> _PROMPT_:
Go through the entries and set each one down exactly.

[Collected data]
- Opening Delimiter -

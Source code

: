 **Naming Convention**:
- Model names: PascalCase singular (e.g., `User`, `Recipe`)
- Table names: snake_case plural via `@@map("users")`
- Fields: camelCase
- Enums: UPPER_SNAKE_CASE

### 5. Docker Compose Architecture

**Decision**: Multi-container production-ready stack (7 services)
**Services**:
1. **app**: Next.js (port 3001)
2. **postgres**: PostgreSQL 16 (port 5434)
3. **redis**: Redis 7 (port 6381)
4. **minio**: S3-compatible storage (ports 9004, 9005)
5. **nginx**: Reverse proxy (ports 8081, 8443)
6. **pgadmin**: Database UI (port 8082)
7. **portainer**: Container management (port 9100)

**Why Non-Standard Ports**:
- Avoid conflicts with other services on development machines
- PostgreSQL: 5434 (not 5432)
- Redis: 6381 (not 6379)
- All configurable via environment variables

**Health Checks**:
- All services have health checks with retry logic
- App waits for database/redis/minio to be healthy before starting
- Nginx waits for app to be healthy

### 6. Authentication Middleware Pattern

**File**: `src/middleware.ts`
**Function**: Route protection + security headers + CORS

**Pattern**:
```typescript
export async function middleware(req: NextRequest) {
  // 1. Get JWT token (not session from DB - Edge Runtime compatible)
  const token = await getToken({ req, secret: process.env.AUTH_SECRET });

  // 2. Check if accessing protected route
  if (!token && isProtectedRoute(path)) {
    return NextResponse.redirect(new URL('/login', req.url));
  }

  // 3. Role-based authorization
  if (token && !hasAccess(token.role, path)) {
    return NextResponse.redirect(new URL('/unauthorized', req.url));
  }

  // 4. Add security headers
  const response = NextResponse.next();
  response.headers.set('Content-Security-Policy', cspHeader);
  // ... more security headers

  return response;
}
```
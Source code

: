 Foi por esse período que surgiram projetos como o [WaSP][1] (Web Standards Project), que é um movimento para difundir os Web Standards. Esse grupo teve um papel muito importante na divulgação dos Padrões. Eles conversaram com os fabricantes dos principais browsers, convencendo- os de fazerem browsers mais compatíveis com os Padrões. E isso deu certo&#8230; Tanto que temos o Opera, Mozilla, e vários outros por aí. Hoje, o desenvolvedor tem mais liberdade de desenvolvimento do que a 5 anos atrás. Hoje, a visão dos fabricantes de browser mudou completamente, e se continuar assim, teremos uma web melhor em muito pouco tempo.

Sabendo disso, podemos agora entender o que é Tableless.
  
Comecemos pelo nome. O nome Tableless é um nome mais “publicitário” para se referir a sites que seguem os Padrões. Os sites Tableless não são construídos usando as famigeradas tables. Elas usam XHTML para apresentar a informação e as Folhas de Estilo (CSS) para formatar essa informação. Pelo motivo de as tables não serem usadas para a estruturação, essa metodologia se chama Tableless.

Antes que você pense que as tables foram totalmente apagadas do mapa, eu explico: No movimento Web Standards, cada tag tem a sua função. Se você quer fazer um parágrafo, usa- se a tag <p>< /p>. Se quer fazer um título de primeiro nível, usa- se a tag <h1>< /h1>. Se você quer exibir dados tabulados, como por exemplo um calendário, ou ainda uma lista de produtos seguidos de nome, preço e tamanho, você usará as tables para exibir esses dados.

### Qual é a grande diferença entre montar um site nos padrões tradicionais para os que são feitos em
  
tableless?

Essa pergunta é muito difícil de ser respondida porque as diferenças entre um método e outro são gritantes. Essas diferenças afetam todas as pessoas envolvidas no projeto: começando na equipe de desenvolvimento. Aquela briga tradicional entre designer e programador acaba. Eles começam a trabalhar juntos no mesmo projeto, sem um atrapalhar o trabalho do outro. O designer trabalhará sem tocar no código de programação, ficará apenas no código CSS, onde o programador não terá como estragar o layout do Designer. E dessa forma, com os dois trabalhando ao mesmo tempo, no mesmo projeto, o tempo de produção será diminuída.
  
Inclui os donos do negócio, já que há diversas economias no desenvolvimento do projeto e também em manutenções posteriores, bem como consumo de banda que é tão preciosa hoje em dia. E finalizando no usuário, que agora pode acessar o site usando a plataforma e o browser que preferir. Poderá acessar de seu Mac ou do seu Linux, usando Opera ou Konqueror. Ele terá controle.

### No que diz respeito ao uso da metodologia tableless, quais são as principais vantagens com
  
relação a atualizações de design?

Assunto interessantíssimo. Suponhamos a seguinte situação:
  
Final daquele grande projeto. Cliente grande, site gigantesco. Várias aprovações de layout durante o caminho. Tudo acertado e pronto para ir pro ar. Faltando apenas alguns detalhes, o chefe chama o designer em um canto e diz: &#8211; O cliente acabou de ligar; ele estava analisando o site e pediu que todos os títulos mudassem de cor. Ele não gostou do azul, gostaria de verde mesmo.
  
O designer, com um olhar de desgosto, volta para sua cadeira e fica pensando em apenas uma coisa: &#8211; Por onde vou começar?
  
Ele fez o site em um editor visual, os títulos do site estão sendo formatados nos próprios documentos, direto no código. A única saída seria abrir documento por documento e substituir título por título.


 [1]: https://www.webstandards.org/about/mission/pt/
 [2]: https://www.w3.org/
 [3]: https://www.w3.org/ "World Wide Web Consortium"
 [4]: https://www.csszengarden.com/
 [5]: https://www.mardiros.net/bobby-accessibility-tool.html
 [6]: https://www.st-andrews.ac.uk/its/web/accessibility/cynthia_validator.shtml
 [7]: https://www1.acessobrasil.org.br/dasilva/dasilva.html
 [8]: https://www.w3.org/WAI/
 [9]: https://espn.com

- Closing Delimiter -

> _COMPLETED TASK_:
Source code

: **Naming Convention**:
- Model names: PascalCase singular (e.g., `User`, `Recipe`)
- Table names: snake_case plural via `@@map("users")`
- Fields: camelCase
- Enums: UPPER_SNAKE_CASE

### 5. Docker Compose Architecture

**Decision**: Multi-container production-ready stack (7 services)
**Services**:
1. **app**: Next.js (port 3001)
2. **postgres**: PostgreSQL 16 (port 5434)
3. **redis**: Redis 7 (port 6381)
4. **minio**: S3-compatible storage (ports 9004, 9005)
5. **nginx**: Reverse proxy (ports 8081, 8443)
6. **pgadmin**: Database UI (port 8082)
7. **portainer**: Container management (port 9100)

**Why Non-Standard Ports**:
- Avoid conflicts with other services on development machines
- PostgreSQL: 5434 (not 5432)
- Redis: 6381 (not 6379)
- All configurable via environment variables

**Health Checks**:
- All services have health checks with retry logic
- App waits for database/redis/minio to be healthy before starting
- Nginx waits for app to be healthy

### 6. Authentication Middleware Pattern

**File**: `src/middleware.ts`
**Function**: Route protection + security headers + CORS

**Pattern**:
```typescript
export async function middleware(req: NextRequest) {
  // 1. Get JWT token (not session from DB - Edge Runtime compatible)
  const token = await getToken({ req, secret: process.env.AUTH_SECRET });

  // 2. Check if accessing protected route
  if (!token && isProtectedRoute(path)) {
    return NextResponse.redirect(new URL('/login', req.url));
  }

  // 3. Role-based authorization
  if (token && !hasAccess(token.role, path)) {
    return NextResponse.redirect(new URL('/unauthorized', req.url));
  }

  // 4. Add security headers
  const response = NextResponse.next();
  response.headers.set('Content-Security-Policy', cspHeader);
  // ... more security headers

  return response;
}
```
Source code

: Foi por esse período que surgiram projetos como o [WaSP][1] (Web Standards Project), que é um movimento para difundir os Web Standards. Esse grupo teve um papel muito importante na divulgação dos Padrões. Eles conversaram com os fabricantes dos principais browsers, convencendo- os de fazerem browsers mais compatíveis com os Padrões. E isso deu certo&#8230; Tanto que temos o Opera, Mozilla, e vários outros por aí. Hoje, o desenvolvedor tem mais liberdade de desenvolvimento do que a 5 anos atrás. Hoje, a visão dos fabricantes de browser mudou completamente, e se continuar assim, teremos uma web melhor em muito pouco tempo.

Sabendo disso, podemos agora entender o que é Tableless.
  
Comecemos pelo nome. O nome Tableless é um nome mais “publicitário” para se referir a sites que seguem os Padrões. Os sites Tableless não são construídos usando as famigeradas tables. Elas usam XHTML para apresentar a informação e as Folhas de Estilo (CSS) para formatar essa informação. Pelo motivo de as tables não serem usadas para a estruturação, essa metodologia se chama Tableless.

Antes que você pense que as tables foram totalmente apagadas do mapa, eu explico: No movimento Web Standards, cada tag tem a sua função. Se você quer fazer um parágrafo, usa- se a tag <p>< /p>. Se quer fazer um título de primeiro nível, usa- se a tag <h1>< /h1>. Se você quer exibir dados tabulados, como por exemplo um calendário, ou ainda uma lista de produtos seguidos de nome, preço e tamanho, você usará as tables para exibir esses dados.

### Qual é a grande diferença entre montar um site nos padrões tradicionais para os que são feitos em
  
tableless?

Essa pergunta é muito difícil de ser respondida porque as diferenças entre um método e outro são gritantes. Essas diferenças afetam todas as pessoas envolvidas no projeto: começando na equipe de desenvolvimento. Aquela briga tradicional entre designer e programador acaba. Eles começam a trabalhar juntos no mesmo projeto, sem um atrapalhar o trabalho do outro. O designer trabalhará sem tocar no código de programação, ficará apenas no código CSS, onde o programador não terá como estragar o layout do Designer. E dessa forma, com os dois trabalhando ao mesmo tempo, no mesmo projeto, o tempo de produção será diminuída.
  
Inclui os donos do negócio, já que há diversas economias no desenvolvimento do projeto e também em manutenções posteriores, bem como consumo de banda que é tão preciosa hoje em dia. E finalizando no usuário, que agora pode acessar o site usando a plataforma e o browser que preferir. Poderá acessar de seu Mac ou do seu Linux, usando Opera ou Konqueror. Ele terá controle.

### No que diz respeito ao uso da metodologia tableless, quais são as principais vantagens com
  
relação a atualizações de design?

Assunto interessantíssimo. Suponhamos a seguinte situação:
  
Final daquele grande projeto. Cliente grande, site gigantesco. Várias aprovações de layout durante o caminho. Tudo acertado e pronto para ir pro ar. Faltando apenas alguns detalhes, o chefe chama o designer em um canto e diz: &#8211; O cliente acabou de ligar; ele estava analisando o site e pediu que todos os títulos mudassem de cor. Ele não gostou do azul, gostaria de verde mesmo.
  
O designer, com um olhar de desgosto, volta para sua cadeira e fica pensando em apenas uma coisa: &#8211; Por onde vou começar?
  
Ele fez o site em um editor visual, os títulos do site estão sendo formatados nos próprios documentos, direto no código. A única saída seria abrir documento por documento e substituir título por título.


 [1]: https://www.webstandards.org/about/mission/pt/
 [2]: https://www.w3.org/
 [3]: https://www.w3.org/ "World Wide Web Consortium"
 [4]: https://www.csszengarden.com/
 [5]: https://www.mardiros.net/bobby-accessibility-tool.html
 [6]: https://www.st-andrews.ac.uk/its/web/accessibility/cynthia_validator.shtml
 [7]: https://www1.acessobrasil.org.br/dasilva/dasilva.html
 [8]: https://www.w3.org/WAI/
 [9]: https://espn.com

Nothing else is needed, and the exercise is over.